Please output every line of the material as it stands, without the pictures.

___ Input records ___

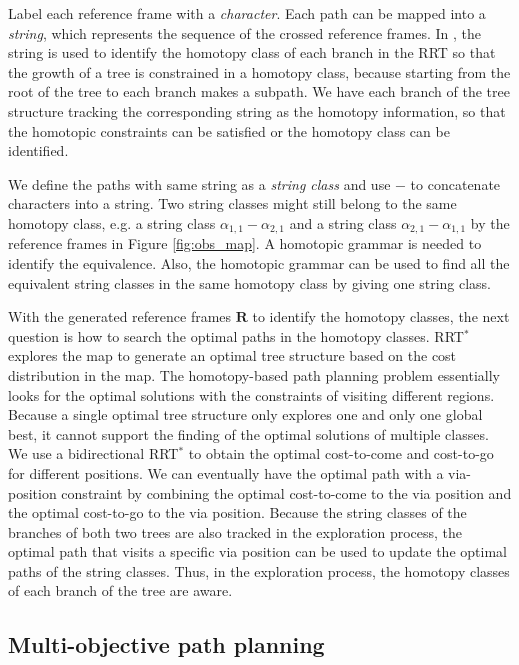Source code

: \documentclass[phd]{byuprop}
\begin{document}
Label each reference frame with a \emph{character}.
Each path can be mapped into a {\em string}, which represents the sequence of the crossed reference frames.
In \cite{Hernandez2015}, the string is used to identify the homotopy class of each branch in the RRT so that the growth of a tree is constrained in a homotopy class, because starting from the root of the tree to each branch makes a subpath.
We have each branch of the tree structure tracking the corresponding string as the homotopy information, so that the homotopic constraints can be satisfied or the homotopy class can be identified.

We define the paths with same string as a \emph{string class} and use $ - $ to concatenate characters into a string.
Two string classes might still belong to the same homotopy class, e.g. a string class $ \alpha_{1,1}-\alpha_{2,1} $ and a string class $ \alpha_{2,1}-\alpha_{1,1} $ by the reference frames in Figure \ref{fig:obs_map}.
A homotopic grammar is needed to identify the equivalence.
Also, the homotopic grammar can be used to find all the equivalent string classes in the same homotopy class by giving one string class.

With the generated reference frames $ \mathbf{R} $ to identify the homotopy classes, the next question is how to search the optimal paths in the homotopy classes.
RRT$^{*}$ explores the map to generate an optimal tree structure based on the cost distribution in the map.
The homotopy-based path planning problem essentially looks for the optimal solutions with the constraints of visiting different regions.
Because a single optimal tree structure only explores one and only one global best, it cannot support the finding of the optimal solutions of multiple classes.
We use a bidirectional RRT$^{*}$ to obtain the optimal cost-to-come and cost-to-go for different positions.
We can eventually have the optimal path with a via-position constraint by combining the optimal cost-to-come to the via position and the optimal cost-to-go to the via position.
Because the string classes of the branches of both two trees are also tracked in the exploration process, the optimal path that visits a specific via position can be used to update the optimal paths of the string classes. 
Thus, in the exploration process, the homotopy classes of each branch of the tree are aware.

\subsection{Multi-objective path planning}
\end{document}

___

Answer below:
Source code

: \documentclass[phd]{byuprop}
\begin{document}
Label each reference frame with a \emph{character}.
Each path can be mapped into a {\em string}, which represents the sequence of the crossed reference frames.
In \cite{Hernandez2015}, the string is used to identify the homotopy class of each branch in the RRT so that the growth of a tree is constrained in a homotopy class, because starting from the root of the tree to each branch makes a subpath.
We have each branch of the tree structure tracking the corresponding string as the homotopy information, so that the homotopic constraints can be satisfied or the homotopy class can be identified.

We define the paths with same string as a \emph{string class} and use $ - $ to concatenate characters into a string.
Two string classes might still belong to the same homotopy class, e.g. a string class $ \alpha_{1,1}-\alpha_{2,1} $ and a string class $ \alpha_{2,1}-\alpha_{1,1} $ by the reference frames in Figure \ref{fig:obs_map}.
A homotopic grammar is needed to identify the equivalence.
Also, the homotopic grammar can be used to find all the equivalent string classes in the same homotopy class by giving one string class.

With the generated reference frames $ \mathbf{R} $ to identify the homotopy classes, the next question is how to search the optimal paths in the homotopy classes.
RRT$^{*}$ explores the map to generate an optimal tree structure based on the cost distribution in the map.
The homotopy-based path planning problem essentially looks for the optimal solutions with the constraints of visiting different regions.
Because a single optimal tree structure only explores one and only one global best, it cannot support the finding of the optimal solutions of multiple classes.
We use a bidirectional RRT$^{*}$ to obtain the optimal cost-to-come and cost-to-go for different positions.
We can eventually have the optimal path with a via-position constraint by combining the optimal cost-to-come to the via position and the optimal cost-to-go to the via position.
Because the string classes of the branches of both two trees are also tracked in the exploration process, the optimal path that visits a specific via position can be used to update the optimal paths of the string classes. 
Thus, in the exploration process, the homotopy classes of each branch of the tree are aware.

\subsection{Multi-objective path planning}
\end{document}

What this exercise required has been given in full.